O ponto de maior embate é sobre a adoção ou não da alíquota progressiva, em que os os servidores com salários menores pagariam menos, e os maiores salários mais, para garantir uma média de 14% de contribuição. De acordo com a Câmara, o município tem até a próxima sexta-feira (31) para sancionar a lei e se adequar à Emenda Constitucional 103/2019, que instituiu a Reforma da Previdência Social no Brasil.
Como previsto no regimento interno da Câmara, com a votação em primeira análise, nesta terça (28), a segunda votação deverá acontecer após um espaço de pelo menos 48 horas.
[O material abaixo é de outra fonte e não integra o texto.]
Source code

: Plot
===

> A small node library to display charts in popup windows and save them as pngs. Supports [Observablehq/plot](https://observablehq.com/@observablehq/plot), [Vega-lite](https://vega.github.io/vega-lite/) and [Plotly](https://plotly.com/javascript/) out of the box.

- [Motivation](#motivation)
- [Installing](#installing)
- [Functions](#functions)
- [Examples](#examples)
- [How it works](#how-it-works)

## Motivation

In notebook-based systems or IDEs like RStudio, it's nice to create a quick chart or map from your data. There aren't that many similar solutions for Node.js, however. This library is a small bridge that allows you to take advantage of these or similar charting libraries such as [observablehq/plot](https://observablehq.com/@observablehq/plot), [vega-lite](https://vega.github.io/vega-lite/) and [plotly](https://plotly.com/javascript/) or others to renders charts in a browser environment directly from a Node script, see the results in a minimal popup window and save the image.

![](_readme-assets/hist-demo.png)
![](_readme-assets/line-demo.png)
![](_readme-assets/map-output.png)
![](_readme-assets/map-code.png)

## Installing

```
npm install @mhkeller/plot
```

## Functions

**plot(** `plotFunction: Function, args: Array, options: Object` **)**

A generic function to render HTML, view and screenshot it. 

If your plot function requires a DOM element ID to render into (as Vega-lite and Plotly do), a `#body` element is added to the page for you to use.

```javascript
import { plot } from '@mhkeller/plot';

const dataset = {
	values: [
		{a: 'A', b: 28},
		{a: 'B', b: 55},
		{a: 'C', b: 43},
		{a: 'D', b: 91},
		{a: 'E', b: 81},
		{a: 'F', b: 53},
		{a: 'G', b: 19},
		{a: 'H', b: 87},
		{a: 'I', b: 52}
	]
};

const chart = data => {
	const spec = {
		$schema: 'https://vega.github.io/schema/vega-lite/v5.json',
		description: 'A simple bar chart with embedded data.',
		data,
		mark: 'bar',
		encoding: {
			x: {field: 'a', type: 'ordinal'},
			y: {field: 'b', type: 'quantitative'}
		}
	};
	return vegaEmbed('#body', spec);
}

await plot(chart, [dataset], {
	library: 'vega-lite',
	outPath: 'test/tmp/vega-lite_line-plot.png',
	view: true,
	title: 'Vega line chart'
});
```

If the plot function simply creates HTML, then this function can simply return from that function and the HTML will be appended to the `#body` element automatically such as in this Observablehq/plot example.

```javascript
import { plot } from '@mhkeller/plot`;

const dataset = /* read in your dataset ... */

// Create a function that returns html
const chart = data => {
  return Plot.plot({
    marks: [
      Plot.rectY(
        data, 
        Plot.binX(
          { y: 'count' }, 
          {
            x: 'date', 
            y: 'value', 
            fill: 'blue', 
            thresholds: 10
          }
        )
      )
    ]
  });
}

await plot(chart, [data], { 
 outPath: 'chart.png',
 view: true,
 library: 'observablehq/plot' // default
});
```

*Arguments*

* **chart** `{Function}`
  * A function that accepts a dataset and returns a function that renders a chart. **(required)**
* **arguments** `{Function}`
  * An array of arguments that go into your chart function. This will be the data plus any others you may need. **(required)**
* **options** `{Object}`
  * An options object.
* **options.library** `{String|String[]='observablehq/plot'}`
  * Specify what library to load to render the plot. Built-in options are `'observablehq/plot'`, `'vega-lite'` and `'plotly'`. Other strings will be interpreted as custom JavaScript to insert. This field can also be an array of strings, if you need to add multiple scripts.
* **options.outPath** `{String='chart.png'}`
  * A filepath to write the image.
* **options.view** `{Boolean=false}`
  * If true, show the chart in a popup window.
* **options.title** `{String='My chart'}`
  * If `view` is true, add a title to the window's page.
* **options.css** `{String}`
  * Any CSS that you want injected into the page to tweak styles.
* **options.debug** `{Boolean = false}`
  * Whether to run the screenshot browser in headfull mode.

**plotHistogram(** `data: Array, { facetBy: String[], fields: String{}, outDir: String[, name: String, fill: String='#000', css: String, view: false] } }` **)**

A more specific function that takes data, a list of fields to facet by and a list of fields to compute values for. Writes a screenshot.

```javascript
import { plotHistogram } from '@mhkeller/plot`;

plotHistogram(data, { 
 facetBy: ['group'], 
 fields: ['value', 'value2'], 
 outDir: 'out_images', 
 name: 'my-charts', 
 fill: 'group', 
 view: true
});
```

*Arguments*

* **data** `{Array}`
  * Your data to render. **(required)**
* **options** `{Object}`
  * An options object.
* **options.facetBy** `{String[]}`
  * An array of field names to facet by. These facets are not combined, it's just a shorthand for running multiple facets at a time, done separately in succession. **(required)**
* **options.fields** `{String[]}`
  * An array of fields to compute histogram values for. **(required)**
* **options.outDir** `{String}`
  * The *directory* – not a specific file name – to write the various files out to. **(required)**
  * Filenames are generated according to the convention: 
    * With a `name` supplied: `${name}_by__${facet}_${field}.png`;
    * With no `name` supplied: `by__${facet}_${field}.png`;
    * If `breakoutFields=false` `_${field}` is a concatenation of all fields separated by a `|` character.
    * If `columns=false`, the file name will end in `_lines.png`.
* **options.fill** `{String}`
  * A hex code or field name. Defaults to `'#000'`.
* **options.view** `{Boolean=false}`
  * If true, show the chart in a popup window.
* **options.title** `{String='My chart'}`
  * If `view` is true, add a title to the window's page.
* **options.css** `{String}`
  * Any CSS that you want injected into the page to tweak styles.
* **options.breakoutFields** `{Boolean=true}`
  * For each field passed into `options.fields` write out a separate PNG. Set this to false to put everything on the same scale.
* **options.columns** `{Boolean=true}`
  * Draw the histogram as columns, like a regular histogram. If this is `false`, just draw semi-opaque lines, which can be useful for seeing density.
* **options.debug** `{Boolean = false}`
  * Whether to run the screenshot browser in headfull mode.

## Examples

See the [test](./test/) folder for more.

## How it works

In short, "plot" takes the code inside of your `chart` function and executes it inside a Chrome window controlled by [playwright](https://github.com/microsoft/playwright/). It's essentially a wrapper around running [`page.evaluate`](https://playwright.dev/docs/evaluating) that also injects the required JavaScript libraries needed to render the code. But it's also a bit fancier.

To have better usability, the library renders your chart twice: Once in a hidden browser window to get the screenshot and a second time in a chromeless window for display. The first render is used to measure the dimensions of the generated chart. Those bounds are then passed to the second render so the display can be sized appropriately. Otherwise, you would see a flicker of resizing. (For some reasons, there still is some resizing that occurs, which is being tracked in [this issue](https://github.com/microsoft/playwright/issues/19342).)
Nos dois casos, é preciso maioria absoluta entre os 29 vereadores para que o projeto seja aprovado.
“Comparado à reforma nacional, a municipal apenas pincelou o mínimo, com a alíquota de 14%. Sobre a alíquota progressiva nós temos a responsabilidade real com o município de Natal. Se aprovarmos de forma errada nós vamos tirar dos 900 mil habitantes de Natal recursos em todas as áreas, proveniente de convênios, contratos e etc”, considerou a vereadora Nina Souza (PDT), vice-presidente da Casa, que presidiu a sessão remota.
O líder do governo na Câmara, vereador Kleber Fernandes (PSDB), afirmou que há a obrigatoriedade da alíquota média de contribuição de 14% e considerou que, como o município tem poucos servidores com altos salários, o município não conseguiria atingir a média de 14% com alíquotas progressivas.
“Os servidores que ganham de R$ 1.045 até R$ 6 mil reais representam 83% da arrecadação previdenciária. Ainda que fizéssemos uma alíquota progressiva e aplicássemos uma alíquota muito mais alta à faixa de servidores que ganham mais, ainda assim, já que quem ganha mais é uma minoria, nós não conseguiríamos atingir a média de 14%. Nós concordamos que é uma questão de justiça a alíquota progressiva, mas como a base da pirâmide é muito densa, a conta não fecha e Natal sofrerá as sanções previstas na legislação que são danos irreparáveis para a economia municipal”, considerou.
Já o vereador Maurício Gurgel (PV) entende que existe a necessidade de avaliação e aplicação da alíquota progressiva. “O ponto que gera mais discussão é da alíquota, que precisamos chegar a um denominador comum para diminuir os danos que essa previdência vai causar aos servidores“, pontuou.